You nailed it. Hot little fire blue smoke.

dwfisk
11-09-2013, 06:29 PM
Small hot fire and good dry wood, in my case kiln dried hickory. I aim for smoke I can barely see coming out of the exhaust, kind of like a blue-gray shimmer above the exhaust. As others have said, good airflow is essential!

MeatCandy
11-09-2013, 06:38 PM
Also as you add logs during your cook make sure you get the log ignited...I preheat the logs on the fire box and then make sure they ignite before closing the door...I will leave the door cracked to create a nice draft to help stoke the fire and ignite the new log...this will keep your fire clean...

Diesel Dave
11-09-2013, 06:39 PM
Yup what they all said, I couldn't add anymore than that

ChickenWang
11-09-2013, 10:35 PM
Also dont put your meat on too early, start your fire about 30 mins to an hour before adding the meat. This gives you a chance to get the airflow right and bring the pit up to temp

Okie Sawbones
11-09-2013, 10:44 PM
Also dont put your meat on too early, start your fire about 30 mins to an hour before adding the meat. This gives you a chance to get the airflow right and bring the pit up to temp

Yep.

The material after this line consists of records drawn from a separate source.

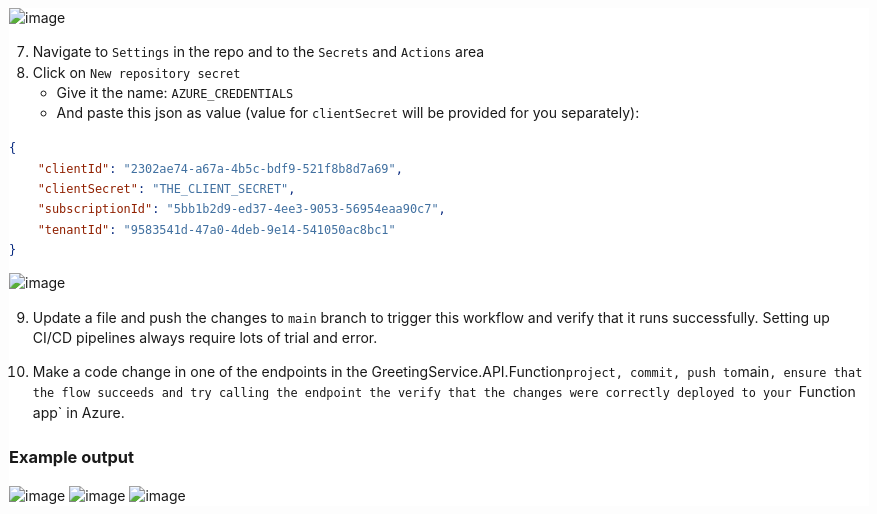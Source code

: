 <img width="1679" alt="image" src="https://user-images.githubusercontent.com/2921523/151530212-6a7c7028-01e0-45d7-a225-a2d43313547b.png">

7. Navigate to `Settings` in the repo and to the `Secrets` and `Actions` area
8. Click on `New repository secret`
    - Give it the name: `AZURE_CREDENTIALS`
    - And paste this json as value (value for `clientSecret` will be provided for you separately):
```json
{
    "clientId": "2302ae74-a67a-4b5c-bdf9-521f8b8d7a69",
    "clientSecret": "THE_CLIENT_SECRET",
    "subscriptionId": "5bb1b2d9-ed37-4ee3-9053-56954eaa90c7",
    "tenantId": "9583541d-47a0-4deb-9e14-541050ac8bc1"
}
```
<img width="1117" alt="image" src="https://user-images.githubusercontent.com/2921523/151546876-a13e2981-33e2-44f0-aecf-976bb63c230b.png">

9. Update a file and push the changes to `main` branch to trigger this workflow and verify that it runs successfully. Setting up CI/CD pipelines always require lots of trial and error.

10. Make a code change in one of the endpoints in the GreetingService.API.Function` project, commit, push to `main`, ensure that the flow succeeds and try calling the endpoint the verify that the changes were correctly deployed to your `Function app` in Azure.



### Example output
<img width="1357" alt="image" src="https://user-images.githubusercontent.com/2921523/151547512-49d00809-a906-452b-8e58-bcc78311a71a.png">

<img width="1491" alt="image" src="https://user-images.githubusercontent.com/2921523/151547543-d2be05a9-c709-4956-b1a0-265385ab28f0.png">

<img width="1471" alt="image" src="https://user-images.githubusercontent.com/2921523/151547581-d21d21a3-b401-4985-bf5a-3c6b770616b7.png">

Very important.

sliding_billy
11-10-2013, 05:17 AM
Clean smoke, preheated splits, small hot fire, well seasoned dry wood, good airflow... Nothing more to add.

swibirun
11-10-2013, 06:35 AM
I'm a long time smoker but got my first real stick burner last month and have been having good success with it. The way I describe it is that I add less wood than I think I need but more often than I think I need it.

BBQ_MAFIA
11-10-2013, 06:49 AM
I agree with what has already been written above.
Small hot clean fire and you will be in great shape.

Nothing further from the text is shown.